Ein besonderer "Verehrer" war Propagandaminister Joseph Goebbels, der in einer Tagebuchnotiz vom 6. Juni 1936 Rachmanowas Roman "Die Fabrik des neuen Menschen" (1935) als mustergültige "Darstellung der Hölle Sowjetrusslands" qualifizierte.[5] Dieser Roman wurde im März 1936 von der mit der faschistoiden Action Francaise eng verbundenen Academie d'education et d'entre-aide sociales als bester antibolschewistischer Roman des Jahres mit 50.000 Francs prämiert.[6]
Dies alles ist für Stahr nicht weiter hinterfragenswert.

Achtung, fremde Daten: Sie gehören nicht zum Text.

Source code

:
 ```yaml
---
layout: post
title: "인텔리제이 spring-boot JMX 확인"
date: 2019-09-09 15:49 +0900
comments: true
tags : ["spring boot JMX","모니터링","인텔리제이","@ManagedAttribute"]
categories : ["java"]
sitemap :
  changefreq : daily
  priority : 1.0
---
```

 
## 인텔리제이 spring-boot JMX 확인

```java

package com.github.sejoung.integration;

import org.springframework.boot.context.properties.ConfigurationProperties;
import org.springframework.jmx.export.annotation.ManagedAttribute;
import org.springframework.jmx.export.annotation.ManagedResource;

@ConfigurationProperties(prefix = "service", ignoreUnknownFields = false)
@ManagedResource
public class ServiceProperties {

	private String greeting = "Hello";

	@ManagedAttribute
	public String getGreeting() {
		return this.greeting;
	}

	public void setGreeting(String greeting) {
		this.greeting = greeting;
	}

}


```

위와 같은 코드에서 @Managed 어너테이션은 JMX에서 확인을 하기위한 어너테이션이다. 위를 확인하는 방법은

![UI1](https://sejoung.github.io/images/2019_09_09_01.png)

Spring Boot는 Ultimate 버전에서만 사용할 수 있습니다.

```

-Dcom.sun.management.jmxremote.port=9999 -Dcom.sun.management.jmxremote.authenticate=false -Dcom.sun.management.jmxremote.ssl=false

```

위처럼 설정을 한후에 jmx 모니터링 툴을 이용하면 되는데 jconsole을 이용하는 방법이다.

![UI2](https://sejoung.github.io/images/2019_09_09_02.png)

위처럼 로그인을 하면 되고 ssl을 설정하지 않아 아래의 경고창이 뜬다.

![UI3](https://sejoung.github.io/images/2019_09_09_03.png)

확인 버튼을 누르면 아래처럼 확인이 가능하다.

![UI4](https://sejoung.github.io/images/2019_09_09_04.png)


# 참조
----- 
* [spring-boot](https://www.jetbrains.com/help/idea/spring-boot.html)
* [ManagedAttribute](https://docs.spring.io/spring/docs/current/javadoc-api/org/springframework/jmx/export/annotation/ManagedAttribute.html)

Stattdessen bietet sie dem Leser einige irreführende Spuren und konnotative Täuschungsmanöver zur "Antifaschistin" Rachmanowa an: Beiläufiges wird aus Thomas Bernhards "Die Ursache" zitiert, doch seine durch den Kontext sich aufdrängende Analyse des (Salzburger) "katholischen Nationalsozialismus" bleibt ausgeblendet.[7] Stefan Zweigs "berühmter Brief an Romain Rolland vom 2. Mai 1938" wird erwähnt, nicht aber sein Inhalt. "Salzburg, die Stadt, die am stärksten nazistisch war ... die Stadt, die gestern als erste in Österreich unsere Bücher verbrannt hat"; wäre er nicht weggegangen, wäre er "heute in einem Konzentrationslager oder schon ermordet."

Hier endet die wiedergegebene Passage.